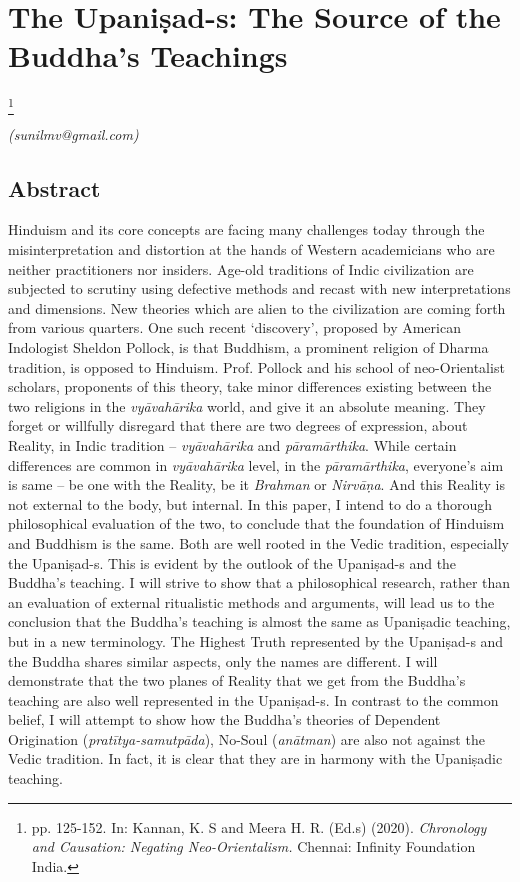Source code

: 
\chapter{The Upaniṣad-s: The Source of the Buddha’s Teachings}\label{chapter4}

\footnote{pp. 125-152. In: Kannan, K. S and Meera H. R. (Ed.s) (2020). \textit{Chronology and Causation: Negating Neo-Orientalism.} Chennai: Infinity Foundation India.}

\begin{flushright}
\textit{(sunilmv@gmail.com)}
\end{flushright}

\setcounter{endnote}{0}

\section*{Abstract}

Hinduism and its core concepts are facing many challenges today through the misinterpretation and distortion at the hands of Western academicians who are neither practitioners nor insiders. Age-old traditions of Indic civilization are subjected to scrutiny using defective methods and recast with new interpretations and dimensions. New theories which are alien to the civilization are coming forth from various quarters. One such recent ‘discovery’, proposed by American Indologist Sheldon Pollock, is that Buddhism, a prominent religion of Dharma tradition, is opposed to Hinduism. Prof. Pollock and his school of neo-Orientalist scholars, proponents of this theory, take minor differences existing between the two religions in the \textit{vyāvahārika} world, and give it an absolute meaning. They forget or willfully disregard that there are two degrees of expression, about Reality, in Indic tradition – \textit{vyāvahārika} and \textit{pāramārthika}. While certain differences are common in \textit{vyāvahārika} level, in the \textit{pāramārthika}, everyone’s aim is same – be one with the Reality, be it \textit{Brahman} or \textit{Nirvāṇa}. And this Reality is not external to the body, but internal. In this paper, I intend to do a thorough philosophical evaluation of the two, to conclude that the foundation of Hinduism and Buddhism is the same. Both are well rooted in the Vedic tradition, especially the Upaniṣad-s. This is evident by the outlook of the Upaniṣad-s and the Buddha’s teaching. I will strive to show that a philosophical research, rather than an evaluation of external ritualistic methods and arguments, will lead us to the conclusion that the Buddha’s teaching is almost the same as Upaniṣadic teaching, but in a new terminology. The Highest Truth represented by the Upaniṣad-s and the Buddha shares similar aspects, only the names are different. I will demonstrate that the two planes of Reality that we get from the Buddha’s teaching are also well represented in the Upaniṣad-s. In contrast to the common belief, I will attempt to show how the Buddha’s theories of Dependent Origination (\textit{pratītya-samutpāda}), No-Soul (\textit{anātman}) are also not against the Vedic tradition. In fact, it is clear that they are in harmony with the Upaniṣadic teaching.


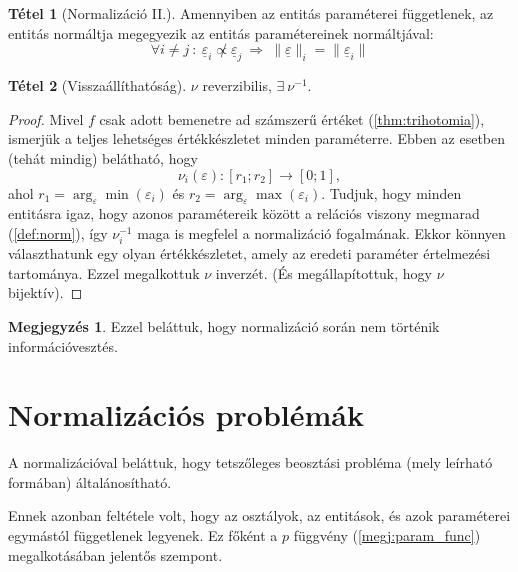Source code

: \documentclass{article}
\theoremstyle{definition}
\newtheorem{theorem}{Tétel}[section]
\newtheorem*{megj}{Megjegyzés}
\newcommand{\vect}[1]{ \underline{#1} }
\newcommand{\norm}[1]{ \parallel {#1} \parallel }
\begin{document}
\begin{multicols}{2}
    \begin{theorem}[Normalizáció II.]
        Amennyiben az entitás paraméterei függetlenek, az entitás normáltja megegyezik az entitás paramétereinek normáltjával:
        \begin{equation}
            \forall i \neq j \ : \ 
            \vect\varepsilon_i \not \propto \vect\varepsilon_j 
            \ \Longrightarrow \
            \norm{\vect\varepsilon}_i = \norm{\vect\varepsilon_i}
        \end{equation}
    \end{theorem}
    
    \begin{theorem}[Visszaállíthatóság]
        $\nu$ reverzibilis, $\exists \ \nu^{-1}$.
        
        \begin{proof}
            Mivel $f$ csak adott bemenetre ad számszerű értéket (\ref{thm:trihotomia}), ismerjük a teljes lehetséges értékkészletet minden paraméterre. Ebben az esetben (tehát mindig) belátható, hogy 
            $$ \nu_i(\varepsilon) : [r_1; r_2] \to [0; 1], $$
            ahol $r_1 = \arg_\varepsilon\min(\varepsilon_i)$ és $r_2 = \arg_\varepsilon\max(\varepsilon_i)$.
            Tudjuk, hogy minden entitásra igaz, hogy azonos paramétereik között a relációs viszony megmarad (\ref{def:norm}), így $\nu_i^{-1}$ maga is megfelel a normalizáció fogalmának. Ekkor könnyen választhatunk egy olyan értékkészletet, amely az eredeti paraméter értelmezési tartománya. Ezzel megalkottuk $\nu$ inverzét. (És megállapítottuk, hogy $\nu$ bijektív).
        \end{proof}
        \begin{megj}
            Ezzel beláttuk, hogy normalizáció során nem történik információvesztés.
        \end{megj}
    \end{theorem}
    
\section{Normalizációs problémák}
    A normalizációval beláttuk, hogy tetszőleges beosztási probléma (mely leírható \az{(\ref{def:problema})} formában) általánosítható. 
    
    Ennek azonban feltétele volt, hogy az osztályok, az entitások, és azok paraméterei egymástól függetlenek legyenek. Ez főként a $p$ függvény (\ref{megj:param_func}) megalkotásában jelentős szempont.
    

\end{multicols}
\end{document}
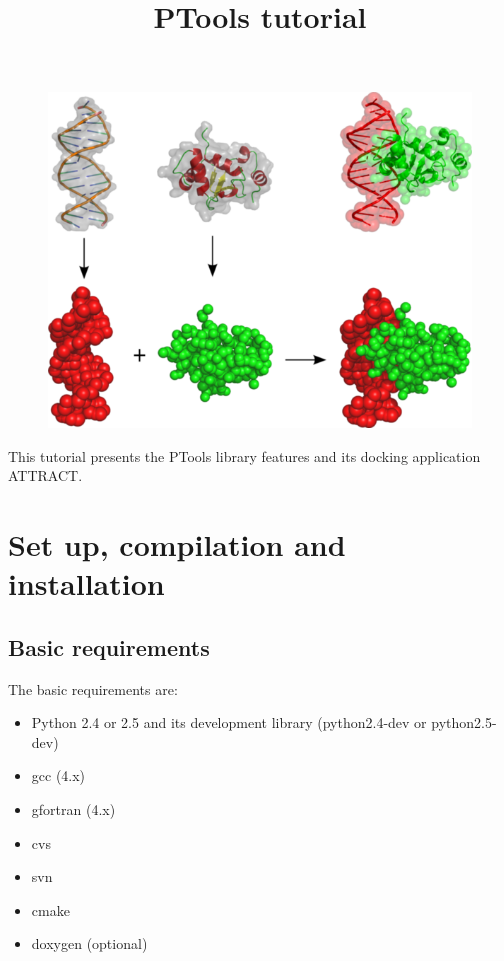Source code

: \documentclass[12pt,a4paper]{article}
\begin{document}
\title{PTools tutorial}
\maketitle

\thispagestyle{empty}

\begin{figure}[htbp]
\center
\includegraphics*[width=0.80\linewidth]{img/docking.png}
\end{figure}


\vspace*{3cm}

\noindent
This tutorial presents the PTools library features and its docking application ATTRACT.

\newpage

\tableofcontents{}

\newpage

\section{Set up, compilation and installation}

\subsection{Basic requirements}

The basic requirements are:
\begin{itemize}
\item Python 2.4 or 2.5 and its development library (python2.4-dev or python2.5-dev)
\item gcc (4.x)
\item gfortran (4.x)
\item cvs
\item svn
\item cmake
\item doxygen (optional)
\end{itemize}
\end{document}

============================================================

### Brief
Reproduce each line above that contains "newtheorem".

### Solution to this task
\newtheorem{theorem}{Tétel}[section]
\newtheorem*{megj}{Megjegyzés}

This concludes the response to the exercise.